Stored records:

- - -

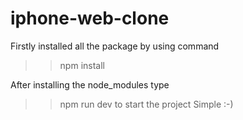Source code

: # iphone-web-clone

Firstly installed all the package by using command 
>>   npm install

After installing the node_modules type 
>>   npm run dev
to start the project Simple :-)
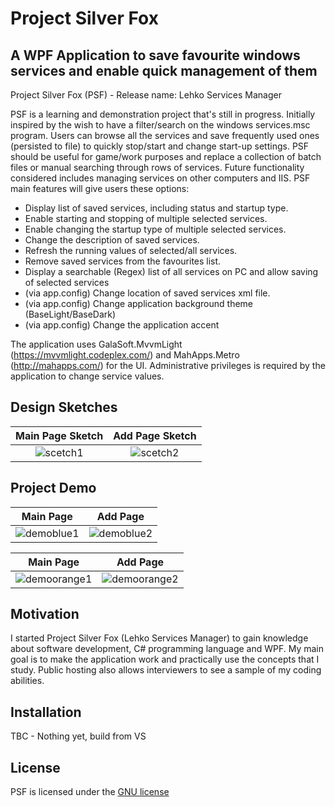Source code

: Project Silver Fox
===================

A WPF Application to save favourite windows services and enable quick management of them
------------------------------------------------------------------------------------------

Project Silver Fox (PSF) - Release name: Lehko Services Manager

PSF is a learning and demonstration project that's still in progress. Initially inspired by the wish to have a filter/search on the windows services.msc program. Users can browse all the services and save frequently used ones (persisted to file) to quickly stop/start and change start-up settings. PSF should be useful for game/work purposes and replace a collection of batch files or manual searching through rows of services. Future functionality considered includes managing services on other computers and IIS. 
PSF main features will give users these options:

* Display list of saved services, including status and startup type.
* Enable starting and stopping of multiple selected services.
* Enable changing the startup type of multiple selected services.
* Change the description of saved services.
* Refresh the running values of selected/all services.
* Remove saved services from the favourites list.
* Display a searchable (Regex) list of all services on PC and allow saving of selected services
* (via app.config) Change location of saved services xml file.
* (via app.config) Change application background theme (BaseLight/BaseDark)
* (via app.config) Change the application accent

The application uses GalaSoft.MvvmLight (https://mvvmlight.codeplex.com/) and MahApps.Metro (http://mahapps.com/) for the UI.
Administrative privileges is required by the application to change service values.

## Design Sketches

|Main Page Sketch  |   Add Page Sketch   |
|:----:|:--------------:|
|![scetch1](https://cloud.githubusercontent.com/assets/14425937/15806345/3b7a495a-2b39-11e6-8b5e-3d8edcc727ed.png)|![scetch2](https://cloud.githubusercontent.com/assets/14425937/15806346/3b7faf30-2b39-11e6-8307-ab0a1e8cb7d9.png)|


## Project Demo
|Main Page                                  |                                        Add Page                     |
|:--------------------------------------------------------:|:------------------------------------------------------------------------------------:|
|![demoblue1](https://cloud.githubusercontent.com/assets/14425937/15806341/3b63f420-2b39-11e6-8829-ed5a08f9dad9.png)|![demoblue2](https://cloud.githubusercontent.com/assets/14425937/15806342/3b6833c8-2b39-11e6-8f20-bfa20edfc815.png)|



|Main Page                                 |                                        Add Page                   |
|:--------------------------------------------------------:|:------------------------------------------------------------------------------------:|
|![demoorange1](https://cloud.githubusercontent.com/assets/14425937/15806344/3b6f267e-2b39-11e6-9914-353cb33ba15c.png)|![demoorange2](https://cloud.githubusercontent.com/assets/14425937/15806343/3b6cd298-2b39-11e6-90d0-3fc82fcfb0b6.png)|


## Motivation
I started Project Silver Fox (Lehko Services Manager) to gain knowledge about software development, C# programming language and WPF. My main goal is to make the application work and practically use the concepts that I study. Public hosting also allows interviewers to see a sample of my coding abilities.


## Installation
TBC - Nothing yet, build from VS


## License
PSF is licensed under the  [GNU license](https://github.com/OoopOoop/SilverFox/files/299384/license.txt)
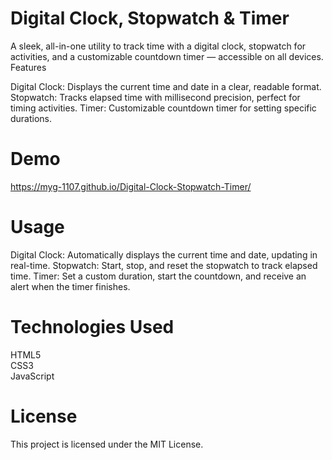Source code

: # Digital Clock, Stopwatch & Timer
A sleek, all-in-one utility to track time with a digital clock, stopwatch for activities, and a customizable countdown timer — accessible on all devices.
Features

Digital Clock: Displays the current time and date in a clear, readable format.
Stopwatch: Tracks elapsed time with millisecond precision, perfect for timing activities.
Timer: Customizable countdown timer for setting specific durations.

# Demo
https://myg-1107.github.io/Digital-Clock-Stopwatch-Timer/

# Usage

Digital Clock: Automatically displays the current time and date, updating in real-time.
Stopwatch: Start, stop, and reset the stopwatch to track elapsed time.
Timer: Set a custom duration, start the countdown, and receive an alert when the timer finishes.

# Technologies Used

HTML5 <br>
CSS3<Br>
JavaScript

# License
This project is licensed under the MIT License.
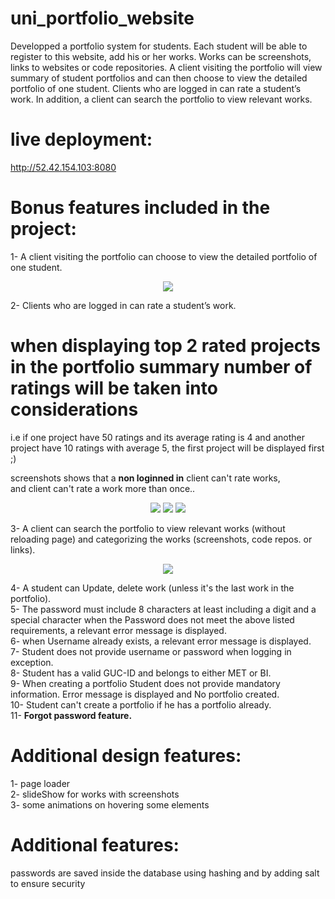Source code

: # uni_portfolio_website
Developped a portfolio system for students. Each student will be able to register to this website, add his or her works. Works can be screenshots, links to websites or code repositories. A client visiting the portfolio will view summary of student portfolios and can then choose to view the detailed portfolio of one student. Clients who are logged in can rate a student’s work. In addition, a client can search the portfolio to view relevant works.

# live deployment: 
<a href="http://52.42.154.103:8080">http://52.42.154.103:8080</a>

# Bonus features included in the project:

1- A client visiting the portfolio can choose to view the detailed portfolio of one student.
<p align="center">
  <img src="https://i.imgur.com/213cy5kr.png" />
</p>

2- Clients who are logged in can rate a student’s work.
# when displaying top 2 rated projects in the portfolio summary number of ratings will be taken into considerations
i.e if one project have 50 ratings and its average rating is 4 and another project have 10 ratings with average 5, the first project will be displayed first ;) <br>

screenshots shows that a <strong>non loginned in</strong> client can't rate works, <br>
and client can't rate a work more than once..

<p align="center">
  
  <img src="http://i.imgur.com/zQs3ZYn.png" />
  <img src="http://i.imgur.com/4VBseED.png" />
  <img src="http://i.imgur.com/D7VeEDy.png" />
 
</p>
3- A client can search the portfolio to view relevant works (without reloading page) and categorizing the works (screenshots, code repos. or links).
<p align="center">
  <img src="http://i.imgur.com/SC46lgN.png" />
</p>

4- A student can Update, delete work (unless it's the last work in the portfolio).<br>
5- The password must include 8 characters at least including a digit and a special character when the Password does not meet the above listed requirements, a relevant error message is displayed.<br>
6- when Username already exists, a relevant error message is displayed.<br>
7- Student does not provide username or password when logging in exception. <br>
8- Student has a valid GUC-ID and belongs to either MET or BI. <br>
9- When creating a portfolio Student does not provide mandatory information. Error message is displayed and No portfolio created.<br>
10- Student can't create a portfolio if he has a portfolio already. <br>
11- <strong>Forgot password feature.</strong>

# Additional design features:
1- page loader <br>
2- slideShow for works with screenshots <br>
3- some animations on hovering some elements <br>

# Additional features:
passwords are saved inside the database using hashing and by adding salt to ensure security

- - -

— Assignment —
Would you reproduce the records exactly as they stand, but without the pictures?

— Your solution —
Source code

: # iphone-web-clone

Firstly installed all the package by using command 
>>   npm install

After installing the node_modules type 
>>   npm run dev
to start the project Simple :-)
Source code

: Project Silver Fox
===================

A WPF Application to save favourite windows services and enable quick management of them
------------------------------------------------------------------------------------------

Project Silver Fox (PSF) - Release name: Lehko Services Manager

PSF is a learning and demonstration project that's still in progress. Initially inspired by the wish to have a filter/search on the windows services.msc program. Users can browse all the services and save frequently used ones (persisted to file) to quickly stop/start and change start-up settings. PSF should be useful for game/work purposes and replace a collection of batch files or manual searching through rows of services. Future functionality considered includes managing services on other computers and IIS. 
PSF main features will give users these options:

* Display list of saved services, including status and startup type.
* Enable starting and stopping of multiple selected services.
* Enable changing the startup type of multiple selected services.
* Change the description of saved services.
* Refresh the running values of selected/all services.
* Remove saved services from the favourites list.
* Display a searchable (Regex) list of all services on PC and allow saving of selected services
* (via app.config) Change location of saved services xml file.
* (via app.config) Change application background theme (BaseLight/BaseDark)
* (via app.config) Change the application accent

The application uses GalaSoft.MvvmLight (https://mvvmlight.codeplex.com/) and MahApps.Metro (http://mahapps.com/) for the UI.
Administrative privileges is required by the application to change service values.

## Design Sketches

|Main Page Sketch  |   Add Page Sketch   |
|:----:|:--------------:|
|![scetch1](https://cloud.githubusercontent.com/assets/14425937/15806345/3b7a495a-2b39-11e6-8b5e-3d8edcc727ed.png)|![scetch2](https://cloud.githubusercontent.com/assets/14425937/15806346/3b7faf30-2b39-11e6-8307-ab0a1e8cb7d9.png)|


## Project Demo
|Main Page                                  |                                        Add Page                     |
|:--------------------------------------------------------:|:------------------------------------------------------------------------------------:|
|![demoblue1](https://cloud.githubusercontent.com/assets/14425937/15806341/3b63f420-2b39-11e6-8829-ed5a08f9dad9.png)|![demoblue2](https://cloud.githubusercontent.com/assets/14425937/15806342/3b6833c8-2b39-11e6-8f20-bfa20edfc815.png)|



|Main Page                                 |                                        Add Page                   |
|:--------------------------------------------------------:|:------------------------------------------------------------------------------------:|
|![demoorange1](https://cloud.githubusercontent.com/assets/14425937/15806344/3b6f267e-2b39-11e6-9914-353cb33ba15c.png)|![demoorange2](https://cloud.githubusercontent.com/assets/14425937/15806343/3b6cd298-2b39-11e6-90d0-3fc82fcfb0b6.png)|


## Motivation
I started Project Silver Fox (Lehko Services Manager) to gain knowledge about software development, C# programming language and WPF. My main goal is to make the application work and practically use the concepts that I study. Public hosting also allows interviewers to see a sample of my coding abilities.


## Installation
TBC - Nothing yet, build from VS


## License
PSF is licensed under the  [GNU license](https://github.com/OoopOoop/SilverFox/files/299384/license.txt)
Source code

: # Digital Clock, Stopwatch & Timer
A sleek, all-in-one utility to track time with a digital clock, stopwatch for activities, and a customizable countdown timer — accessible on all devices.
Features

Digital Clock: Displays the current time and date in a clear, readable format.
Stopwatch: Tracks elapsed time with millisecond precision, perfect for timing activities.
Timer: Customizable countdown timer for setting specific durations.

# Demo
https://myg-1107.github.io/Digital-Clock-Stopwatch-Timer/

# Usage

Digital Clock: Automatically displays the current time and date, updating in real-time.
Stopwatch: Start, stop, and reset the stopwatch to track elapsed time.
Timer: Set a custom duration, start the countdown, and receive an alert when the timer finishes.

# Technologies Used

HTML5 <br>
CSS3<Br>
JavaScript

# License
This project is licensed under the MIT License.
Source code

: # uni_portfolio_website
Developped a portfolio system for students. Each student will be able to register to this website, add his or her works. Works can be screenshots, links to websites or code repositories. A client visiting the portfolio will view summary of student portfolios and can then choose to view the detailed portfolio of one student. Clients who are logged in can rate a student’s work. In addition, a client can search the portfolio to view relevant works.

# live deployment: 
<a href="http://52.42.154.103:8080">http://52.42.154.103:8080</a>

# Bonus features included in the project:

1- A client visiting the portfolio can choose to view the detailed portfolio of one student.
<p align="center">
  <img src="https://i.imgur.com/213cy5kr.png" />
</p>

2- Clients who are logged in can rate a student’s work.
# when displaying top 2 rated projects in the portfolio summary number of ratings will be taken into considerations
i.e if one project have 50 ratings and its average rating is 4 and another project have 10 ratings with average 5, the first project will be displayed first ;) <br>

screenshots shows that a <strong>non loginned in</strong> client can't rate works, <br>
and client can't rate a work more than once..

<p align="center">
  
  <img src="http://i.imgur.com/zQs3ZYn.png" />
  <img src="http://i.imgur.com/4VBseED.png" />
  <img src="http://i.imgur.com/D7VeEDy.png" />
 
</p>
3- A client can search the portfolio to view relevant works (without reloading page) and categorizing the works (screenshots, code repos. or links).
<p align="center">
  <img src="http://i.imgur.com/SC46lgN.png" />
</p>

4- A student can Update, delete work (unless it's the last work in the portfolio).<br>
5- The password must include 8 characters at least including a digit and a special character when the Password does not meet the above listed requirements, a relevant error message is displayed.<br>
6- when Username already exists, a relevant error message is displayed.<br>
7- Student does not provide username or password when logging in exception. <br>
8- Student has a valid GUC-ID and belongs to either MET or BI. <br>
9- When creating a portfolio Student does not provide mandatory information. Error message is displayed and No portfolio created.<br>
10- Student can't create a portfolio if he has a portfolio already. <br>
11- <strong>Forgot password feature.</strong>

# Additional design features:
1- page loader <br>
2- slideShow for works with screenshots <br>
3- some animations on hovering some elements <br>

# Additional features:
passwords are saved inside the database using hashing and by adding salt to ensure security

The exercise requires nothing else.